The changes. The major change involved in §111 is to assure that each consumer bankruptcy debtor is given a written notice that both discusses the option of consumer credit counseling and lists credit counseling services with offices in the district in which the bankruptcy is filed. The list would be prescribed by the United States Trustee and questions about whether a particular counseling service should be included in the list would be determined by the court.


The impact. This proposal can result in relevant information being made available to debtors, although it is likely that debtors consulting an attorney will place more weight on the attorney's advice than on the information in a form given to them by the attorney. The proposal will probably have the greatest impact on pro se filers. Difficulties may exist in describing the services available from credit counselors, at least if the description includes any comparison of credit counseling and bankruptcy in satisfying debt or in maintaining or reestablishing credit. The need to administer the list of credit counselors will involve some additional cost to the United States Trustee.


§112 ("Debtor Financial Management Training Test Program") (new)


The changes. This section of H.R. 3150 would require the Executive Office of the United States Trustee (1) to develop a program to educate debtors on the management of their finances, (2) to test the program for one year in three judicial districts, (3) to evaluate the effectiveness of the program during that period, and (4) to submit a report of the evaluation to Congress within three months of the con-clusion of the evaluation. The test program is to be made available, on request, to both Chapter 7 and 13 debtors, and, in the test districts, bankruptcy courts could require financial management training as a condition to discharge.

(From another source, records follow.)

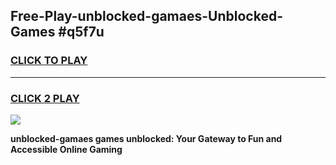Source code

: 
## Free-Play-unblocked-gamaes-Unblocked-Games #q5f7u
<h3>
<a href="https://news.freeplayer.one?title=unblocked-gamaes&ref=8M">CLICK TO PLAY</a></h3>
<hr>

<h3>
<a href="https://news.freeplayer.one?title=unblocked-gamaes&ref=8M">CLICK 2 PLAY</a>
  
</h3>

<a href="https://news.freeplayer.one?title=unblocked-gamaes&ref=8M"><img src="https://clearcache.store/games.png"></a>


**unblocked-gamaes games unblocked: Your Gateway to Fun and Accessible Online Gaming**

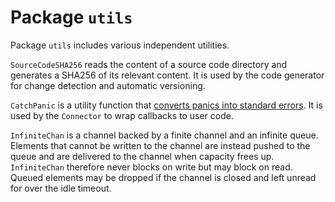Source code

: # Package `utils`

Package `utils` includes various independent utilities.

`SourceCodeSHA256` reads the content of a source code directory and generates a SHA256 of its relevant content. It is used by the code generator for change detection and automatic versioning.

`CatchPanic` is a utility function that [converts panics into standard errors](../tech/errorcapture.md). It is used by the `Connector` to wrap callbacks to user code.

`InfiniteChan` is a channel backed by a finite channel and an infinite queue. Elements that cannot be written to the channel are instead pushed to the queue and are delivered to the channel when capacity frees up. `InfiniteChan` therefore never blocks on write but may block on read. Queued elements may be dropped if the channel is closed and left unread for over the idle timeout.
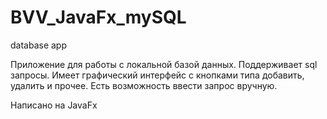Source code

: # BVV_JavaFx_mySQL
database app

Приложение для работы с локальной базой данных. Поддерживает sql запросы. Имеет графический интерфейс с кнопками типа добавить, удалить и прочее. Есть возможность ввести запрос вручную.

Написано на JavaFx
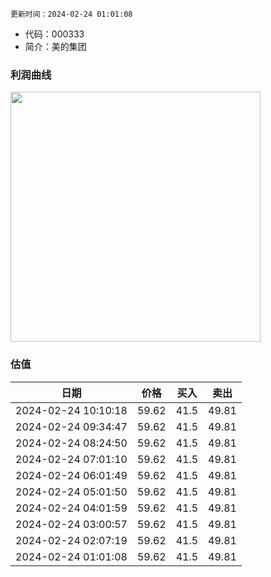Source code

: 
`更新时间：2024-02-24 01:01:08`

* 代码：000333
* 简介：美的集团

### 利润曲线

<img src="https://quickchart.io/chart?c=%7B%22type%22:%20%22line%22%2C%20%22data%22:%20%7B%22labels%22:%20%5B%2721%27%2C%20%2722%27%2C%20%2723%27%5D%2C%20%22datasets%22:%20%5B%7B%22label%22:%20%22%E5%BD%92%E6%AF%8D%E5%87%80%E5%88%A9%E6%B6%A6%22%2C%20%22data%22:%20%5B272.23%2C%20285.74%2C%20295.54%5D%7D%5D%7D%7D" style="width: 400px; height: auto;">

### 估值

|    日期    |    价格    |    买入    |    卖出    |    
|:------------:|:------------:|:------------:|:------------:|
|2024-02-24 10:10:18|59.62|41.5|49.81|
|2024-02-24 09:34:47|59.62|41.5|49.81|
|2024-02-24 08:24:50|59.62|41.5|49.81|
|2024-02-24 07:01:10|59.62|41.5|49.81|
|2024-02-24 06:01:49|59.62|41.5|49.81|
|2024-02-24 05:01:50|59.62|41.5|49.81|
|2024-02-24 04:01:59|59.62|41.5|49.81|
|2024-02-24 03:00:57|59.62|41.5|49.81|
|2024-02-24 02:07:19|59.62|41.5|49.81|
|2024-02-24 01:01:08|59.62|41.5|49.81|
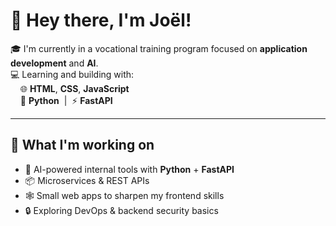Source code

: # 👋 Hey there, I'm Joël!

🎓 I'm currently in a vocational training program focused on **application development** and **AI**.  
💻 Learning and building with:  
&nbsp;&nbsp;&nbsp;&nbsp;🌐 **HTML**, **CSS**, **JavaScript**  
&nbsp;&nbsp;&nbsp;&nbsp;🐍 **Python** &nbsp;|&nbsp; ⚡ **FastAPI**

---

## 🚀 What I'm working on

- 🧠 AI-powered internal tools with **Python** + **FastAPI**
- 📦 Microservices & REST APIs
- 🕸️ Small web apps to sharpen my frontend skills
- 🔒 Exploring DevOps & backend security basics
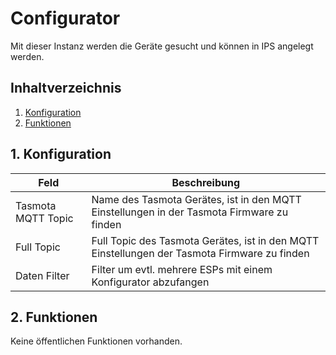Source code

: # Configurator
Mit dieser Instanz werden die Geräte gesucht und können in IPS angelegt werden.

## Inhaltverzeichnis
1. [Konfiguration](#1-konfiguration)
2. [Funktionen](#2-funktionen)

## 1. Konfiguration

Feld | Beschreibung
------------ | -------------
Tasmota MQTT Topic| Name des Tasmota Gerätes, ist in den MQTT Einstellungen in der Tasmota Firmware zu finden
Full Topic | Full Topic des Tasmota Gerätes, ist in den MQTT Einstellungen der Tasmota Firmware zu finden
Daten Filter | Filter um evtl. mehrere ESPs mit einem Konfigurator abzufangen

## 2. Funktionen

Keine öffentlichen Funktionen vorhanden.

The impact. Debtor financial education was a recommendation of the National Bankruptcy Review Commission, but the Commission did not recommend any methodology for implementing it. See Final Report at 114-16. There are two potential problems with the methodology suggested here. First, one year may not be a long enough time to assess the effectiveness of any program. Success in financial management would be indicated by such factors as completion of a Chapter 13 plan, ability to reestablish high quality credit, and (most importantly) avoidance of further financial overspending. None of these bench marks can be assessed after one year. Second, the power to compel debtor education as a condition for discharge is accorded without specifying the circumstances in which it should be exercised, with the potential for widely varying application. Some judges might require debtor education in all consumer cases, while others never require it. Compulsory education in pilot districts also would be subject to constitutional challenge, as nonuniform bankruptcy legislation. See Railway Labor Executives' Assn. v. Gibbons, 455 U.S. 457, 469-71 (1982) (invalidating bankruptcy legislation that applied to a single railroad).


Alternatives. A study could be conducted of the effectiveness of the existing debtor education programs, based on their past experience. Compulsory education should be imposed only after an education program is available nationwide, and should be imposed only in situations defined by law.


§113 ("Definitions") (new)

§114 ("Disclosures") (new)

§115 ("Debtor's Bill of Rights") (new)

§116 ("Enforcement") (new)


The changes. These four sections of H.R. 3150 set up a new system for regulating the providers of consumer bankruptcy services. Section 113 defines the term "debt relief counseling agency" to include both lawyers and non-lawyer providers of consumer bankruptcy goods or services, and the remaining sections establish regulations bearing on these providers. Section 114 would place a new §526 in the Bankruptcy Code, imposing a set of disclosure obligations on consumer bankruptcy providers. The disclosure would include (1) the availability of consumer credit counseling services, (2) the need for a truthful listing of assets and income in bankruptcy, subject to audit and criminal sanctions, (3) the obligation of the provider to issue a contract specifying the services that will be provided and their cost, together with a specification of the services that might be needed, and (4) directions on how to complete bankruptcy schedules. Copies of the first two of these notices would be required to be maintained by the provider for two years after the notice is given, or two years after a discharge is received, whichever is longer.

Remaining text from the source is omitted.